◆ **PROBLEM REQUIREMENTS**
Go through the listing below and count the lines with "stretch" in them. Only the count is needed.

________________________

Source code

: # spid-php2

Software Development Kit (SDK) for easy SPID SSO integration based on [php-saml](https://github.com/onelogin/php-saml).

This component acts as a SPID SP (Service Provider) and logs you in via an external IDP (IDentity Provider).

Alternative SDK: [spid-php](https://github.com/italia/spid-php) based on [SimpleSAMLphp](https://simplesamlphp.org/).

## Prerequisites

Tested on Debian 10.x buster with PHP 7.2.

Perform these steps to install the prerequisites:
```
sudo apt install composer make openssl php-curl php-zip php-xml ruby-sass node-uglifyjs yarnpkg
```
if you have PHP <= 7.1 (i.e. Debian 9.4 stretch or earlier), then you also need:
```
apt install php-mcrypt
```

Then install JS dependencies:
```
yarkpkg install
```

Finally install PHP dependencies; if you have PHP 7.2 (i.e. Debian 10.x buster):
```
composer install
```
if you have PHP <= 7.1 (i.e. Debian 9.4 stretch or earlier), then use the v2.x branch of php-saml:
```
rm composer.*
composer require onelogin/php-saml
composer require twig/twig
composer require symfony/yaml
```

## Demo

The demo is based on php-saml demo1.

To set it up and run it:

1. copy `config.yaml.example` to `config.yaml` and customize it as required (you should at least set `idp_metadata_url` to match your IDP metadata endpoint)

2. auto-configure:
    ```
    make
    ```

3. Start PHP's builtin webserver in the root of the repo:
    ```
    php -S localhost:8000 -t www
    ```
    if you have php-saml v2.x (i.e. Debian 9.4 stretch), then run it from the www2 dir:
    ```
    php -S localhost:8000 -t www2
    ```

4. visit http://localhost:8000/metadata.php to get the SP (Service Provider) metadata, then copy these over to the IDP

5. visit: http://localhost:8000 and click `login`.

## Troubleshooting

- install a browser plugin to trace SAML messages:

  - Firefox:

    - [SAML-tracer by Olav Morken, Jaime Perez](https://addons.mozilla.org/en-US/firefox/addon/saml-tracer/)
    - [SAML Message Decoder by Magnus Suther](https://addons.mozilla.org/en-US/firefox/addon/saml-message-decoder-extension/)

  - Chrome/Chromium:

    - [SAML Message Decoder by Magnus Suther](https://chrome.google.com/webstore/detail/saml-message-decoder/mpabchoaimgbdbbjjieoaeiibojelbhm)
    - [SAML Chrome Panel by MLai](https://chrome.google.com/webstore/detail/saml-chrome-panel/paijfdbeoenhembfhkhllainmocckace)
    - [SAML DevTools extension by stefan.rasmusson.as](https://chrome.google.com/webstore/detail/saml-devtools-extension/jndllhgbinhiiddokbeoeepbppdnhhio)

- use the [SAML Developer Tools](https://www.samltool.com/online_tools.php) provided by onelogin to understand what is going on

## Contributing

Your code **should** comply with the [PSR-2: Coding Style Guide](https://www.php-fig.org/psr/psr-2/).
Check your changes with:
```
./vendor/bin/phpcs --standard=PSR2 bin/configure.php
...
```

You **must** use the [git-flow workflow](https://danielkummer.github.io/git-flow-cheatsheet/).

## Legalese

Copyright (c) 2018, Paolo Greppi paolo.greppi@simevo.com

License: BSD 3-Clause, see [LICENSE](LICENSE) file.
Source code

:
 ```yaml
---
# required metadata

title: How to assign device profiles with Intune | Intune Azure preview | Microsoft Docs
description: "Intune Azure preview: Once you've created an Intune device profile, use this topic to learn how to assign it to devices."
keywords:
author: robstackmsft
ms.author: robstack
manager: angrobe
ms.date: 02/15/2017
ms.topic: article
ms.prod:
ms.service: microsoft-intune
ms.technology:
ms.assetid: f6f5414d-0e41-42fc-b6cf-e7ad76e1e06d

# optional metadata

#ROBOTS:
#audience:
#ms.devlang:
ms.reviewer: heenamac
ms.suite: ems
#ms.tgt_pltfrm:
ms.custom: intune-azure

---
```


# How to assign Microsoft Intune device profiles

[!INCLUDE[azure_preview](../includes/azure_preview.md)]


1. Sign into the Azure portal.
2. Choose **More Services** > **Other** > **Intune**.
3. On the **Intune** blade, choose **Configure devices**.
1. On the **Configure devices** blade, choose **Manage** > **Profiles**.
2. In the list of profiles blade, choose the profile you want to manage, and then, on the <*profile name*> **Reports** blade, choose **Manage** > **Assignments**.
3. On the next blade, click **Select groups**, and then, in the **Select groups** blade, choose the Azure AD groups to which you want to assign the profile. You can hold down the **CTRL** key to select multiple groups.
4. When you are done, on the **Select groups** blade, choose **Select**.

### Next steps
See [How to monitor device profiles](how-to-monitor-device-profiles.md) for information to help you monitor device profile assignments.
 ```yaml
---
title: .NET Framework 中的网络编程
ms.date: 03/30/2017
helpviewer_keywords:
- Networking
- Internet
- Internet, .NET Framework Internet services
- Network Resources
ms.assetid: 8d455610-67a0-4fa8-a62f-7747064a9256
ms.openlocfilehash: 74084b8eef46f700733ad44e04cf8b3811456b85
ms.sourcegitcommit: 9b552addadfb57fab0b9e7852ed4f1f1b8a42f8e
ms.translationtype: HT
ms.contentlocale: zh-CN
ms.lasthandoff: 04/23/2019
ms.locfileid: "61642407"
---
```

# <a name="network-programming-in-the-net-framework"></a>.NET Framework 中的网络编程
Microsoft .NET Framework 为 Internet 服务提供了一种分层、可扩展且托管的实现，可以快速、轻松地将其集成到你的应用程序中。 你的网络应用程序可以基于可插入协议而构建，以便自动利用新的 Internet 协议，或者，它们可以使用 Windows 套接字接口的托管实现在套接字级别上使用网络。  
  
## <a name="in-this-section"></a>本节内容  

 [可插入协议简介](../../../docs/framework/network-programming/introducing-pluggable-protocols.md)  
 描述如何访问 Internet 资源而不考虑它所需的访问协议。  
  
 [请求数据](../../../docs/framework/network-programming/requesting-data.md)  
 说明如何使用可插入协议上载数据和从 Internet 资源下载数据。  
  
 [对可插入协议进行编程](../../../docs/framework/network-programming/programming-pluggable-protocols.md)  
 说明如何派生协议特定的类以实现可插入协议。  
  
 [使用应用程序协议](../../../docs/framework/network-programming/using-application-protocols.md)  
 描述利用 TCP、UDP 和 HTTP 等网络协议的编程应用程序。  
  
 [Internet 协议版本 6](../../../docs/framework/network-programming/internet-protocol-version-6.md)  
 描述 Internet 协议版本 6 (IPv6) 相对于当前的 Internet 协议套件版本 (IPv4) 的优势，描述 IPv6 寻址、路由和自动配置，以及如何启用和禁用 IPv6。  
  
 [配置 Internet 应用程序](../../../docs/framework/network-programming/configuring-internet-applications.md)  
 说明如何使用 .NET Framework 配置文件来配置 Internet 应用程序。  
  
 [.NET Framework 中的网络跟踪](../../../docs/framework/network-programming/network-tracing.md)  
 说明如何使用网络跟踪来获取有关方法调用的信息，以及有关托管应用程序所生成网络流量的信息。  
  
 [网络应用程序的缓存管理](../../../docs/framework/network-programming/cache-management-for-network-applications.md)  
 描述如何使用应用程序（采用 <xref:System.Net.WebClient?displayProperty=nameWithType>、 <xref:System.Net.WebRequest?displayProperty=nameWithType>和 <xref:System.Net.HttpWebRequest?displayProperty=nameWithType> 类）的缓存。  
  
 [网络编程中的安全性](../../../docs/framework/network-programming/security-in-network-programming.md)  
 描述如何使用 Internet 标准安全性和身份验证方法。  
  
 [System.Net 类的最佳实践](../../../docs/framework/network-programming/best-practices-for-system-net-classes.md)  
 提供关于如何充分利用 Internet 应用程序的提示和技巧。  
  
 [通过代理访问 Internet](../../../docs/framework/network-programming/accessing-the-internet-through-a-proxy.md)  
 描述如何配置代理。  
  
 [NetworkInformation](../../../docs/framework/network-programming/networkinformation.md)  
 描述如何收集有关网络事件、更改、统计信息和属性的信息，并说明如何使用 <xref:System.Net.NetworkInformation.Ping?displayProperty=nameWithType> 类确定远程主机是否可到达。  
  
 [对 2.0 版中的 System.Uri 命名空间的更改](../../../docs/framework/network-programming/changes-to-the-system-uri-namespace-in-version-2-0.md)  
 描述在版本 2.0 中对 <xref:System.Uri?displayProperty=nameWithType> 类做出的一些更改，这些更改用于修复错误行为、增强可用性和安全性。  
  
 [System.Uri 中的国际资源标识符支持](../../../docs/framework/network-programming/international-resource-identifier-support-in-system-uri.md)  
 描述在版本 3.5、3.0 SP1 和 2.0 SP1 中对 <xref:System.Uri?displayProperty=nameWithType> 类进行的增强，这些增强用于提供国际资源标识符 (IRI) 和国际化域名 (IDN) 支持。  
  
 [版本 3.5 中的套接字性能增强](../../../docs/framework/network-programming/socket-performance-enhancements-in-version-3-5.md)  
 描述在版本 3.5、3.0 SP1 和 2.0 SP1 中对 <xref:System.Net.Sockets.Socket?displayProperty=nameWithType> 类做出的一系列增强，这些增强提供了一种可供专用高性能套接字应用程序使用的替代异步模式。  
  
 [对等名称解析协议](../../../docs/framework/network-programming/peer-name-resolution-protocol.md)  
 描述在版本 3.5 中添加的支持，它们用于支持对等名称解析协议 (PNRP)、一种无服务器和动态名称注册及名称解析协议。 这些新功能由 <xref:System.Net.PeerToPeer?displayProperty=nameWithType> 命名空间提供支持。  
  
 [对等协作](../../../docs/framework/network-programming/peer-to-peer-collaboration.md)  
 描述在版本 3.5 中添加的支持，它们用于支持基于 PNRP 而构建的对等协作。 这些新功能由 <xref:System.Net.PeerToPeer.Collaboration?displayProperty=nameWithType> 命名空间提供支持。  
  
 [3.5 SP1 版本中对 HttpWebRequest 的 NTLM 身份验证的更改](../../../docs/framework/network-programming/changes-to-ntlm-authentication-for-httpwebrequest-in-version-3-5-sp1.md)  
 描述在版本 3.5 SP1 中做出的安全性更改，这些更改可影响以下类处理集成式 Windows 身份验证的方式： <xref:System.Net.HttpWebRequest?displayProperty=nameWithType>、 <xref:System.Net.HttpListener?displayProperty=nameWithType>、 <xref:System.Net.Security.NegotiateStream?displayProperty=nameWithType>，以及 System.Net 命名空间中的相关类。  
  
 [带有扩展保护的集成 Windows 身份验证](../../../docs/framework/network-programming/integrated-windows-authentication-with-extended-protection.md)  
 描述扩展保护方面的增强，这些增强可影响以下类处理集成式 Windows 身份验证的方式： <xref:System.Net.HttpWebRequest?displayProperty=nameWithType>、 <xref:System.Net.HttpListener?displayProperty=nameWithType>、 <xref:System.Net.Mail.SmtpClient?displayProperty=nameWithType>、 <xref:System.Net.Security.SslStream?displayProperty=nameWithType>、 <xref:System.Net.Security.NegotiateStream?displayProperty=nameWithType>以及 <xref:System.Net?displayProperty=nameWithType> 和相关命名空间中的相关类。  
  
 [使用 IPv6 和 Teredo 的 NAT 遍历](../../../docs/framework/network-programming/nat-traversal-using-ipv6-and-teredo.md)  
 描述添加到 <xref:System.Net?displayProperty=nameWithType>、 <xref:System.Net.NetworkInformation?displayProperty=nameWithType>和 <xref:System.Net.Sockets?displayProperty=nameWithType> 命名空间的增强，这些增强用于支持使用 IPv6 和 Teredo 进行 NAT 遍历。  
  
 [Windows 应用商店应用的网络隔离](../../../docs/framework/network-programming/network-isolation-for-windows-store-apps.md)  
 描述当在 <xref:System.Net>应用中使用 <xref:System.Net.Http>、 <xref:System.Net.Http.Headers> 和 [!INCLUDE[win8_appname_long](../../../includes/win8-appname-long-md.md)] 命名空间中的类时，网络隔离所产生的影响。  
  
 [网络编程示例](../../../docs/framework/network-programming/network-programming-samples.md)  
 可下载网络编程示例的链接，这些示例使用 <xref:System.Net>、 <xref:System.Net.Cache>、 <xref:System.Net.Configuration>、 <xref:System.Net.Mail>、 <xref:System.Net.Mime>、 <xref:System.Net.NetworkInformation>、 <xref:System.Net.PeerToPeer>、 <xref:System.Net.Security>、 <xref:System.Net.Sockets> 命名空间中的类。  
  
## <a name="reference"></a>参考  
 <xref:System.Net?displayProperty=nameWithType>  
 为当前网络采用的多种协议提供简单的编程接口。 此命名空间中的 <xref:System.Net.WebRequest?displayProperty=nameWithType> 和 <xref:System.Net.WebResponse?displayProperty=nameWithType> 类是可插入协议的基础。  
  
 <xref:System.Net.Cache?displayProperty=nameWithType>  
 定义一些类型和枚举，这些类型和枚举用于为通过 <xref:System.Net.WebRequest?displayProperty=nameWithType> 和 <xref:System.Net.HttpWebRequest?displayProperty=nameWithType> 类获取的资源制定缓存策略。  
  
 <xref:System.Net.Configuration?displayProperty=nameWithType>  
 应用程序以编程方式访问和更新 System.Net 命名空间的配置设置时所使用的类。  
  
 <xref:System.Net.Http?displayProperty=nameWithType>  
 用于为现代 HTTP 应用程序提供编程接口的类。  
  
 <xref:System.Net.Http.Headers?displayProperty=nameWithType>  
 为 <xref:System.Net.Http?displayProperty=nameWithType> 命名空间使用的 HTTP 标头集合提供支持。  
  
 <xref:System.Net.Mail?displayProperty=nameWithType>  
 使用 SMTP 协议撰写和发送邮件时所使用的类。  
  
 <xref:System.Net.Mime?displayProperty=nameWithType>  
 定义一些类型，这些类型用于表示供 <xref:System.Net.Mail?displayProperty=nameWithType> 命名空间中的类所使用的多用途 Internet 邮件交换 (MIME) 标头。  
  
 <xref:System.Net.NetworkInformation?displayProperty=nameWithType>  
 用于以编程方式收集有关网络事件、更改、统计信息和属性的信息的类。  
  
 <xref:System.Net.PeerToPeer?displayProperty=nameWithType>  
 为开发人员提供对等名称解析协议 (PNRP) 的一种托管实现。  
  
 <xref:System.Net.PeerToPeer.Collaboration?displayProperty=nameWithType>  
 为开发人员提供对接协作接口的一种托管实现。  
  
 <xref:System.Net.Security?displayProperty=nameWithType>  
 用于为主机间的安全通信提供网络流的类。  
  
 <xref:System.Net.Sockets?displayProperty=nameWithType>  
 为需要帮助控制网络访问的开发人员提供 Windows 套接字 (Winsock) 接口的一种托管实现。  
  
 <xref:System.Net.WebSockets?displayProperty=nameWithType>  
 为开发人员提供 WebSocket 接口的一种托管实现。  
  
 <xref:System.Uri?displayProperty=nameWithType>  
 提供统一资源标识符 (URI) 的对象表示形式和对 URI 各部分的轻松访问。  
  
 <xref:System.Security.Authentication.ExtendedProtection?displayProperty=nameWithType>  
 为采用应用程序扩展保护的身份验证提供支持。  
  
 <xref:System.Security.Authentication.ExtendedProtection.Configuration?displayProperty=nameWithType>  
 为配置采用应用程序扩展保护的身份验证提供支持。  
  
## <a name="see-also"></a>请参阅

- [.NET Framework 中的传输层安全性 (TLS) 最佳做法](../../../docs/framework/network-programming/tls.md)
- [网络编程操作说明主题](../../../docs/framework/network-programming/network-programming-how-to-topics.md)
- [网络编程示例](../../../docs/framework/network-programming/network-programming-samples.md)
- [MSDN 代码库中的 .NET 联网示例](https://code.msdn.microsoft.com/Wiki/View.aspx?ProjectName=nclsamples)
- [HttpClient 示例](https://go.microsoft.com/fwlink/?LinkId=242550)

________________________

◆ **ANSWER AREA**
3